しかし、エリノルが注意深くあたりを見ていると、ルイの姿が見え始めた。どうやらスピードはエーリカの方が早いようだ。
(まずい、ルイさんの方が押されてる……)
ルイの体がだんだんと血に染まっていくのがエリノルには見える。だが。ルイは諦めず懸命に戦っている。
(ルイさん…… 本当に大丈夫なの? すごい血だわ)
どんどんとルイの体から血が流れていく。それを見てエリノルは焦った。
(ダメ…… ルイさん、私がエーリカの動きを捉える前に、あなた先に死んでしまう……)
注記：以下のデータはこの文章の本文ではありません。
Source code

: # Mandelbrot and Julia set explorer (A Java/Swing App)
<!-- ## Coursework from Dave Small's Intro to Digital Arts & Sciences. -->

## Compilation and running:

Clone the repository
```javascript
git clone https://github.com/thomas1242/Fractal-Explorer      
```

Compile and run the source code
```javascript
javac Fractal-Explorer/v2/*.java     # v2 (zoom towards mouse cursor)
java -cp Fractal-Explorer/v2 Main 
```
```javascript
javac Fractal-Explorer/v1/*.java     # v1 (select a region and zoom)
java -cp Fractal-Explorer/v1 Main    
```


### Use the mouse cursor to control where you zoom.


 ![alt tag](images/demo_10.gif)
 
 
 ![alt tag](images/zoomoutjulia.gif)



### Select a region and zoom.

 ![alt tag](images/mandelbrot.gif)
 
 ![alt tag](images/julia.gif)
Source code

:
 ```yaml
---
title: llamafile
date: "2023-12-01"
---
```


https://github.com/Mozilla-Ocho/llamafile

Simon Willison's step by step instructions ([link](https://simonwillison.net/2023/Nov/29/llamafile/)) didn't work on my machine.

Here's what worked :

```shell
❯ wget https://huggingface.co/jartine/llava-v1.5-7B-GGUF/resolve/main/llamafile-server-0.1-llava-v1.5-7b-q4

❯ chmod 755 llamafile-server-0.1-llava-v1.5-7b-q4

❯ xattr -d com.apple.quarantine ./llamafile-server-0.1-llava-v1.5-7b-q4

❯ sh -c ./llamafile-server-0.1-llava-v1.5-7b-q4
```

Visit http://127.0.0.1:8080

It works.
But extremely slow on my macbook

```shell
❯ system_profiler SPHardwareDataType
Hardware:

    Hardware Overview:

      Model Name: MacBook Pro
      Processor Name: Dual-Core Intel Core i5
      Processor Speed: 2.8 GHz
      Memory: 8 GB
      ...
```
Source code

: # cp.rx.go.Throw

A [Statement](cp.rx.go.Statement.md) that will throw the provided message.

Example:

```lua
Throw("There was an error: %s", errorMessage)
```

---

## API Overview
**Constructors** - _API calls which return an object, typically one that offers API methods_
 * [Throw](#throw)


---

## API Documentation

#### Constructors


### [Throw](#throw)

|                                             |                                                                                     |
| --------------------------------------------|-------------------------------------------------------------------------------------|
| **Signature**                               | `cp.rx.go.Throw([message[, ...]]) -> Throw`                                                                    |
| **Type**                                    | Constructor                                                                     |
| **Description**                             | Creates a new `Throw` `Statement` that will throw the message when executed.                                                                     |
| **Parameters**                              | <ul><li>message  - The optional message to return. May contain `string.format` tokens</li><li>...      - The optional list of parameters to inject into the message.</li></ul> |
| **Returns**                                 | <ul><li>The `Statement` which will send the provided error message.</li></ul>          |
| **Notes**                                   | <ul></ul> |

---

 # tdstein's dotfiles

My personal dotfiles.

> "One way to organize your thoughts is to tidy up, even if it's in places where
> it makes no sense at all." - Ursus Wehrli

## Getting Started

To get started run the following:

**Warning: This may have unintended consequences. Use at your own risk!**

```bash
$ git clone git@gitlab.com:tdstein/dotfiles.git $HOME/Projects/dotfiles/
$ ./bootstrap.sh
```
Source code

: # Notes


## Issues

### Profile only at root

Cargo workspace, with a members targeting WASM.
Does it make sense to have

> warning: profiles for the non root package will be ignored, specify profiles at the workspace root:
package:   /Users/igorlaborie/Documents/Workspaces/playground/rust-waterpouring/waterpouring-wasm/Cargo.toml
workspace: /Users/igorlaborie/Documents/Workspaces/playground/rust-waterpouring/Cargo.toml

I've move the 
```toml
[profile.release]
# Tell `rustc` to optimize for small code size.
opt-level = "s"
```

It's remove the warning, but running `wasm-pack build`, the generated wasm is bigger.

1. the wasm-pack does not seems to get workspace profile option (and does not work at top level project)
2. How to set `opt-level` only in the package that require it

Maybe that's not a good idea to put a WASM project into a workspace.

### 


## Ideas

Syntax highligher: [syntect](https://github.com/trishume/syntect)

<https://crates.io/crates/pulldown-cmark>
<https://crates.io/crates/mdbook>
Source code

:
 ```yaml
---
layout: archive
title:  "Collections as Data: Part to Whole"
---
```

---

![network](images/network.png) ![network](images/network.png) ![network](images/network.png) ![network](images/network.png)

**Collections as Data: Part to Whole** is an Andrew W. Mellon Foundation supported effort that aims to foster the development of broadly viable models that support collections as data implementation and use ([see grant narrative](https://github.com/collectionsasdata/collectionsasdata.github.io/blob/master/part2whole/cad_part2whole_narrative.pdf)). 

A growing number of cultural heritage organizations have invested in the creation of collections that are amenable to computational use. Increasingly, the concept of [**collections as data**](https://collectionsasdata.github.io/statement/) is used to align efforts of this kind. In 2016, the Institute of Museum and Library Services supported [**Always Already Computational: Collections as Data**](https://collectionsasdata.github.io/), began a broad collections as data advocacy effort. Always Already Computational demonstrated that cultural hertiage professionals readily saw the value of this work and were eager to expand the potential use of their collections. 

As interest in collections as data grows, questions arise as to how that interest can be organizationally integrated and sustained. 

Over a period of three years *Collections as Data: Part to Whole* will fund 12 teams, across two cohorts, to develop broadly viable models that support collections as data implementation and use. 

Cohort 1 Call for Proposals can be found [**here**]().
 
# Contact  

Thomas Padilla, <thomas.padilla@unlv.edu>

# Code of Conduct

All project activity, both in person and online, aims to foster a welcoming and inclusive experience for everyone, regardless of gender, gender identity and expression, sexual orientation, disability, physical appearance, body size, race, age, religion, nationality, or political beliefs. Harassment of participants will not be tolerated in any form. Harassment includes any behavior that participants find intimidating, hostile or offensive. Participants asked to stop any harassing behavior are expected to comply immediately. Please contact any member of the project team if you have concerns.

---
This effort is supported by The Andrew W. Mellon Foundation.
このままではルイが死んでしまう。居ても立っても居られないエリノルは自分も戦いに参戦しようと剣を構えた。が、その瞬間、あることに気づいた。
(ハッ! あれはもしかして。ルイさんの言っていた、あいつの姿ではなく。もっとあいつの動きがわかるものをってまさか!)
エリノルは目を閉じて意識を集中する。そして目をカッと見開くとスキルを発動した。
「バーンブレスト!」
エリノルの剣から勢いよく光の刃が飛び出す。その光刃が弧を描き何もない所でドン!と大きな音を立てた。
すると、バシュ!という音とともに血が飛び出した。まるで透明人間が姿を見せるかのようにエーリカが現れた。
「ぐあ!」
エーリカはその場にうずくまる。
「勝負あったわね」
エリノルの剣をエーリカの喉元に当てる。
「な、なぜだ。お前の目では私の速さを捉えられる訳が無いのに…… 」
エーリカが悔しそうな顔でエリノルを見ている。
「ええ、確かに私ではあなたの動きを捉えることは出来なかった。だけど、ルイさんのおかげで見えなくてもあなたの動きを捉える事が出来たわ」
「な、なに、どう言う事だ……」
エーリカが不思議そうに尋ねるとエリノルはニヤリと笑い答えた。
「それはあなたに傷つけられて流れたルイさんの血よ。それが地面に流れたおかげであなたの足跡が見えたの。それを追っていけば後はタイミングを掴むだけ」
「なるほど…… やられた……な」
先ほどまで悔しそうな顔をしていたエーリカだったがフッと笑うとそのまま倒れ事切れた。